Одним из генераторов этого пространства и была Вторая школа. Она воспитывала самостоятельно думающих, умеющих учиться и читать тексты творческих людей, будущих ученых. Процент евреев-учеников и педагогов в ней был велик. За это ее и ненавидели советские начальники. Вначале в школу послали комиссию, потом сняли директора – Овчинникова и разогнали учителей. Ученики ушли сами.
Ушли мои любимые учителя. Наш класс опустел. Ушла и девочка, в которую я был влюблен. Мне больше ходить в школу не хотелось. Вместо того, чтобы идти на уроки, я с моим другом Женькой ехал в кинотеатр «Иллюзион» и смотрел там американские комедии тридцатых годов. После кино мы гуляли по тогда еще пустой Москве, ели мороженое и болтали… Расставшись с Женей у Октябрьской площади, я уходил бродить по переулкам Замоскворечья или ехал на Арбат, в Дом Книги, или заходил в Пушкинский музей.
Тогда, во время этих одиноких прогулок по Москве и по музейным залам я впервые ощутил странное блаженное чувство отторгнутости от «правильной» жизни, от коллектива, от общества, от моей безумной страны, безнадежно отравленной советчиной.
Это и было началом эмиграции. Вначале – внутренней, а после переросшей в настоящую.
К сожалению, этим первым ударом дело не ограничилось. После него последовали и другие. Один другого тяжелее.
Грянул Чернобыль. Утонул «Нахимов». Горбачев попытался оживить труп – перестройкой, а когда не вышло – попробовал было грубой силой скрепить разваливающийся СССР. В 90-м году стало ясно, что мы все стоим на краю пропасти. В магазинах пропали те немногие продукты, которые еще там были. Социальная духота предвещала бурю. Пора было уезжать.
…
Я приехал в Дрезден в конце сентября 1990 года по туристическому приглашению. Виза была мне открыта на две недели. После посещения Западного Берлина я твердо решил никогда не возвращаться на родину. О том, что в Германии можно остаться по «еврейской линии», я и понятия не имел.
Я, конечно, мог пойти в полицию и попросить на общих основаниях политического убежища. Чутье однако подсказывало мне – не ходи, ничего хорошего из этого не выйдет.
Был и другой путь – поехать во франкфуртский аэропорт, найти там каких-нибудь представителей израильского Сахнута, и заявить им, что хочу в Израиль. Они бы, полагаю, тут же меня отправили в Землю Обетованную. От этого шага меня удержали страхи. Не смейтесь, пожалуйста! Я боялся жары и языка иврит. Не хотел быть пушечным мясом. Как еврей по отцу я справедливо полагал, что стопроцентные аиды мне об этой моей половинчатости не раз злорадно напомнят. Да еще и арабы вокруг, и армейская служба. И жара, жара, жара… Надо было остаться в милой цивилизованной Европе, только как?

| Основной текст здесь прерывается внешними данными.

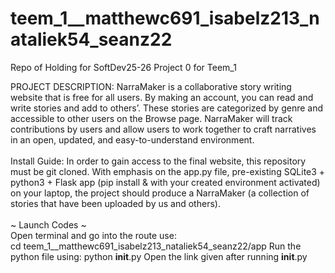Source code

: # teem_1__matthewc691_isabelz213_nataliek54_seanz22
Repo of Holding for SoftDev25-26 Project 0 for Teem_1

PROJECT DESCRIPTION:
NarraMaker is a collaborative story writing website that is free for all users. By making an account, you can read and write stories and add to others’. These stories are categorized by genre and accessible to other users on the Browse page. NarraMaker will track contributions by users and allow users to work together to craft narratives in an open, updated, and easy-to-understand environment.
<br> 
<br> 
Install Guide: 
In order to gain access to the final website, this repository must be git cloned. With emphasis on the app.py file, pre-existing SQLite3 + python3 + Flask app (pip install & with your created environment activated) on your laptop, the project should produce a NarraMaker (a collection of stories that have been uploaded by us and others). 
<br> 
<br>
~ Launch Codes ~
<br>
Open terminal and go into the route use:
<br>	 cd teem_1__matthewc691_isabelz213_nataliek54_seanz22/app
Run the python file using:
python __init__.py
Open the link given after running __init__.py


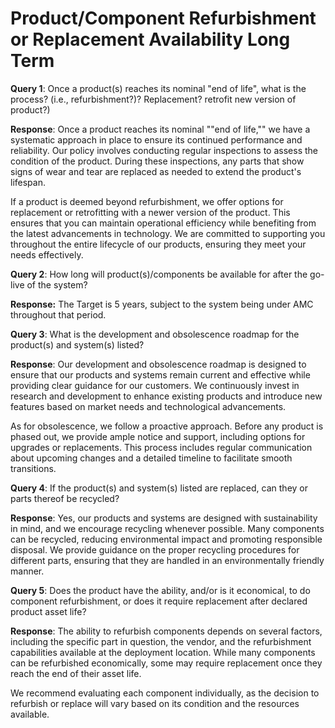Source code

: # Product/Component Refurbishment or Replacement Availability Long Term

**Query 1**: Once a product(s) reaches its nominal "end of life", what is the process? (i.e., refurbishment?)? Replacement? retrofit new version of product?)

**Response**: Once a product reaches its nominal ""end of life,"" we have a systematic approach in place to ensure its continued performance and reliability. Our policy involves conducting regular inspections to assess the condition of the product. During these inspections, any parts that show signs of wear and tear are replaced as needed to extend the product's lifespan.

If a product is deemed beyond refurbishment, we offer options for replacement or retrofitting with a newer version of the product. This ensures that you can maintain operational efficiency while benefiting from the latest advancements in technology. We are committed to supporting you throughout the entire lifecycle of our products, ensuring they meet your needs effectively.

**Query 2**: How long will product(s)/components be available for after the go-live of the system?

**Response:** The Target is 5 years, subject to the system being under AMC throughout that period.

**Query 3**: What is the development and obsolescence roadmap for the product(s) and system(s) listed?

**Response**: Our development and obsolescence roadmap is designed to ensure that our products and systems remain current and effective while providing clear guidance for our customers. We continuously invest in research and development to enhance existing products and introduce new features based on market needs and technological advancements.

As for obsolescence, we follow a proactive approach. Before any product is phased out, we provide ample notice and support, including options for upgrades or replacements. This process includes regular communication about upcoming changes and a detailed timeline to facilitate smooth transitions.

**Query 4**: If the product(s) and system(s) listed are replaced, can they or parts thereof be recycled?

**Response**: Yes, our products and systems are designed with sustainability in mind, and we encourage recycling whenever possible. Many components can be recycled, reducing environmental impact and promoting responsible disposal. We provide guidance on the proper recycling procedures for different parts, ensuring that they are handled in an environmentally friendly manner.

**Query 5**: Does the product have the ability, and/or is it economical, to do component refurbishment, or does it require replacement after declared product asset life?

**Response**: The ability to refurbish components depends on several factors, including the specific part in question, the vendor, and the refurbishment capabilities available at the deployment location. While many components can be refurbished economically, some may require replacement once they reach the end of their asset life.

We recommend evaluating each component individually, as the decision to refurbish or replace will vary based on its condition and the resources available.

Помог, как всегда, случай. Гулял я по еврейскому кладбищу в Дрездене. Ни на что уже не надеялся. И вот, подходит ко мне маленькая такая старушка, смотрит в мою мрачную харю своими молодыми голубыми глазами, улыбается и говорит мне по-английски: «Вы еврей из СССР?»
– Да.
– Почему вы такой мрачный, что-нибудь случилось?
– Не хочу возвращаться домой.
– Поезжайте в Израиль, там здорово. Представляете, даже водопроводчики и таксисты там евреи!
– Это конечно обнадеживает, но там жарко. Я хочу жить тут, в Германии.
– Понимаю. Тогда вам надо поехать в Берлин и найти еврейскую общину на Ораниенбургерштрассе. Там вам помогут остаться. Спешите, дверка может и захлопнуться.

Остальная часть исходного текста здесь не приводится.